(Dataset entries)
┄┄┄┄┄┄┄┄┄┄┄┄┄┄┄┄┄┄┄┄
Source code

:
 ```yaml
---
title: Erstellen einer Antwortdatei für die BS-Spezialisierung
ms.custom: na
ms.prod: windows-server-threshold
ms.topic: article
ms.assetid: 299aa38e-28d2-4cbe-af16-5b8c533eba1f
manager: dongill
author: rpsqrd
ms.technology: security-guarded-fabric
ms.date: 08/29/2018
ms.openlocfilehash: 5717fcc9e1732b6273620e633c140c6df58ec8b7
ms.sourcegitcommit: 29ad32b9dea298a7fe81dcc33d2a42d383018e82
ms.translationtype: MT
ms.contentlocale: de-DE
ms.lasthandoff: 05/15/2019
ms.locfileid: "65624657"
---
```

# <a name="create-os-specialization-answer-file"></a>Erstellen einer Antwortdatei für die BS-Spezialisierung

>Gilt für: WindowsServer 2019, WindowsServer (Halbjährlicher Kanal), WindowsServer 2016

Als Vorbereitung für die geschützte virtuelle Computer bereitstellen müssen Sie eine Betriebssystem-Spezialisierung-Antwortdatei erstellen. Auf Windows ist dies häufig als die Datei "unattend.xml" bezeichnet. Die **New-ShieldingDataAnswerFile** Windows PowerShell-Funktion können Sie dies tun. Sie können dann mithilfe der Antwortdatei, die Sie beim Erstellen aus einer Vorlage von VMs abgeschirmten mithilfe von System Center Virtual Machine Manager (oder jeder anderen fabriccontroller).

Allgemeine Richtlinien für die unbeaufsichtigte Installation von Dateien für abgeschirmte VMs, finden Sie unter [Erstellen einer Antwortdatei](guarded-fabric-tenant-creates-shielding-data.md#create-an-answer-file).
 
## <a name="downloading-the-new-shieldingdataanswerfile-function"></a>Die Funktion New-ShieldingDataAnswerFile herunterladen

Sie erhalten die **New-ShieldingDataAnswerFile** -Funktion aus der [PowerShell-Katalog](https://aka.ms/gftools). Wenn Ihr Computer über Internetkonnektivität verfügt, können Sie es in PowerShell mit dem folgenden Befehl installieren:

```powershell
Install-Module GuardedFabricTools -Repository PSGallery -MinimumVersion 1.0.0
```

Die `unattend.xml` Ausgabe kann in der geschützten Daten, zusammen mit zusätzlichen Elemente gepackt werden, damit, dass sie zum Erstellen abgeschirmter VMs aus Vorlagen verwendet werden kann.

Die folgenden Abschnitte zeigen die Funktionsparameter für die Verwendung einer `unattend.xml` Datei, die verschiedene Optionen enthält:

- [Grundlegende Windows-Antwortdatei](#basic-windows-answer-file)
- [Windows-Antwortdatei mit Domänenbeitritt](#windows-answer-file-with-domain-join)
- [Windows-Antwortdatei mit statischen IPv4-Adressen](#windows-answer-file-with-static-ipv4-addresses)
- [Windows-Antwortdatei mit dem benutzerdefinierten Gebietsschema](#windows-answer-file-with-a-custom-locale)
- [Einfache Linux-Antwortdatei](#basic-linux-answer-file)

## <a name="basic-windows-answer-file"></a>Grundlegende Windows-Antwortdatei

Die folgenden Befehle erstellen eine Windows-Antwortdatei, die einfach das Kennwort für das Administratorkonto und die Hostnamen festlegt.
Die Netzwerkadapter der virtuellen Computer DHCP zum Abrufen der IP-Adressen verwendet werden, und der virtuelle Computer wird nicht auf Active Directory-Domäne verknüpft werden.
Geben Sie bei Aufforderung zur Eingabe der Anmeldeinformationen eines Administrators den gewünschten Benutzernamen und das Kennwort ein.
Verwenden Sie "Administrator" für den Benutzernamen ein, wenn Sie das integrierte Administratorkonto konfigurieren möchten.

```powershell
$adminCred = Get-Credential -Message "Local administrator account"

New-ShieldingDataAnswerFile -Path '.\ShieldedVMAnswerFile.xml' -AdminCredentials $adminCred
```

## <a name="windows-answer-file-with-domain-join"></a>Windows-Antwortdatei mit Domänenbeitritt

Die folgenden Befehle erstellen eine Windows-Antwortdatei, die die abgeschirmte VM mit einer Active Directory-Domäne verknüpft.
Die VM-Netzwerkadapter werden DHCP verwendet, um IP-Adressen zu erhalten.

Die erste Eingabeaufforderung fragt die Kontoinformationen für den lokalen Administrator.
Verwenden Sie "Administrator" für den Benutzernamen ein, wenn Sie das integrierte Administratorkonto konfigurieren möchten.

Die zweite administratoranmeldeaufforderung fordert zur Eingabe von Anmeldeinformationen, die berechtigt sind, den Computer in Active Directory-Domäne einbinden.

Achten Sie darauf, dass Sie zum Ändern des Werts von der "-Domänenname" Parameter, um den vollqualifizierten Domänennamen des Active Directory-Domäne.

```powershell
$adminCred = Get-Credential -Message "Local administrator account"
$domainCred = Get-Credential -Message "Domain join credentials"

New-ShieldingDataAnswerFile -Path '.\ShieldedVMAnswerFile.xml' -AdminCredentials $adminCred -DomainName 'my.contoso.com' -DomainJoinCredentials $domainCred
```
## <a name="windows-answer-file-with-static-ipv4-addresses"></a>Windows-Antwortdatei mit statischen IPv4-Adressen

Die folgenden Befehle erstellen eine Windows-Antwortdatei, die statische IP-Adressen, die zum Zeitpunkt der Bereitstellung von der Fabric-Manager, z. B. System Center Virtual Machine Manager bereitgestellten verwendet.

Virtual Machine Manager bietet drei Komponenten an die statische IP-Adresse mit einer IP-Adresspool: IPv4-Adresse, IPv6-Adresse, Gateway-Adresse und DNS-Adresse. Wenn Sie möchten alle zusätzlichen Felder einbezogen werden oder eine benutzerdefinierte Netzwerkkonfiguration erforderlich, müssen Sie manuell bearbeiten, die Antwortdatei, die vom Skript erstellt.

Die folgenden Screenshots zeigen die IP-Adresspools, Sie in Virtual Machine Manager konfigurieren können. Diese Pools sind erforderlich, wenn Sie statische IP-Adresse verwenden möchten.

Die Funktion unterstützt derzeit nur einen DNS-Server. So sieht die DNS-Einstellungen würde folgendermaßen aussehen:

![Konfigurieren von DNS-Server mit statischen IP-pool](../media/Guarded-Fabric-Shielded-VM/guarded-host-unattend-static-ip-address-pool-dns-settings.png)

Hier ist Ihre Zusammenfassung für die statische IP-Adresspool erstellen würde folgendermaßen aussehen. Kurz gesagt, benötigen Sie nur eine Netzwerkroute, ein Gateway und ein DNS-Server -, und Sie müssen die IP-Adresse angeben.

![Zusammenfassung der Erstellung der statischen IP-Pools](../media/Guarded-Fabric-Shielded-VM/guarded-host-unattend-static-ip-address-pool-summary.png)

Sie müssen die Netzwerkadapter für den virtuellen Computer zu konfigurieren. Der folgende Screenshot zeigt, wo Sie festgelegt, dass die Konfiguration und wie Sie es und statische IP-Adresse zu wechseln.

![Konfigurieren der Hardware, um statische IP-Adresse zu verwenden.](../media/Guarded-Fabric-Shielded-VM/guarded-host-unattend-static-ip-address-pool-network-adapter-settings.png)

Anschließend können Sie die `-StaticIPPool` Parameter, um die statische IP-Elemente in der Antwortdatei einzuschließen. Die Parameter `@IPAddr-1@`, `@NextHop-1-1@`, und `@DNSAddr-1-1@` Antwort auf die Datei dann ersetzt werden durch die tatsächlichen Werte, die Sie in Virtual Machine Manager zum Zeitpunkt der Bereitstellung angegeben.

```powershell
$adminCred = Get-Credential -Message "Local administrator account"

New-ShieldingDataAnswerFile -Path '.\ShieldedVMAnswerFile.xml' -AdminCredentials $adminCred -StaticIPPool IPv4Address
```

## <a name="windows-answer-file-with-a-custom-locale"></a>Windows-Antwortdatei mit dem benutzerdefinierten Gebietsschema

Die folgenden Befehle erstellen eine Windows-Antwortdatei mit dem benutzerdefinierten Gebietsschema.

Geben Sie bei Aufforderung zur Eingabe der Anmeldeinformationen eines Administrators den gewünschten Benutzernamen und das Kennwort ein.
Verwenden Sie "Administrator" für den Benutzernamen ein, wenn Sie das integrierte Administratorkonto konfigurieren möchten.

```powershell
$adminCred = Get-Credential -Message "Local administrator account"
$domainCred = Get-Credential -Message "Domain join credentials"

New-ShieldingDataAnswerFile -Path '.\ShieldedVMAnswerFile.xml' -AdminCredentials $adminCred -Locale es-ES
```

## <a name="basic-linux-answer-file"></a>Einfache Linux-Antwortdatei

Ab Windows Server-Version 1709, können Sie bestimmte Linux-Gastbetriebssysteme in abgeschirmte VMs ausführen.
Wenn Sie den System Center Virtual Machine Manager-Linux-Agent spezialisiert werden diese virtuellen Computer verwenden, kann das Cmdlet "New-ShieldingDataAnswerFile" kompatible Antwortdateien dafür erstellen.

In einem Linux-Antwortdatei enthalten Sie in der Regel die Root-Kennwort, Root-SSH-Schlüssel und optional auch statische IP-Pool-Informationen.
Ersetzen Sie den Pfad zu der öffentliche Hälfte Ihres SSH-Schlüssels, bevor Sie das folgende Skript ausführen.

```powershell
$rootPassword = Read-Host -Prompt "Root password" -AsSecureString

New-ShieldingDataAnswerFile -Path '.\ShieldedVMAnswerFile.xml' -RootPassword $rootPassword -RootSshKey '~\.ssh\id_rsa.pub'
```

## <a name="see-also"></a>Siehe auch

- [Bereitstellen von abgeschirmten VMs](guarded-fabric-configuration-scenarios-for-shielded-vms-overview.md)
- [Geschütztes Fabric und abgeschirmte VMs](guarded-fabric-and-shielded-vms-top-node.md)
┄┄┄┄┄┄┄┄┄┄┄┄┄┄┄┄┄┄┄┄
= WHAT IS NEEDED =
Exactly the lines from the start of the entries through the one bearing "Kanal), WindowsServer 2016" are to be output, with both ends included.

= REPLY TO THE EXERCISE =
Source code

:
 ```yaml
---
title: Erstellen einer Antwortdatei für die BS-Spezialisierung
ms.custom: na
ms.prod: windows-server-threshold
ms.topic: article
ms.assetid: 299aa38e-28d2-4cbe-af16-5b8c533eba1f
manager: dongill
author: rpsqrd
ms.technology: security-guarded-fabric
ms.date: 08/29/2018
ms.openlocfilehash: 5717fcc9e1732b6273620e633c140c6df58ec8b7
ms.sourcegitcommit: 29ad32b9dea298a7fe81dcc33d2a42d383018e82
ms.translationtype: MT
ms.contentlocale: de-DE
ms.lasthandoff: 05/15/2019
ms.locfileid: "65624657"
---
```

# <a name="create-os-specialization-answer-file"></a>Erstellen einer Antwortdatei für die BS-Spezialisierung

>Gilt für: WindowsServer 2019, WindowsServer (Halbjährlicher Kanal), WindowsServer 2016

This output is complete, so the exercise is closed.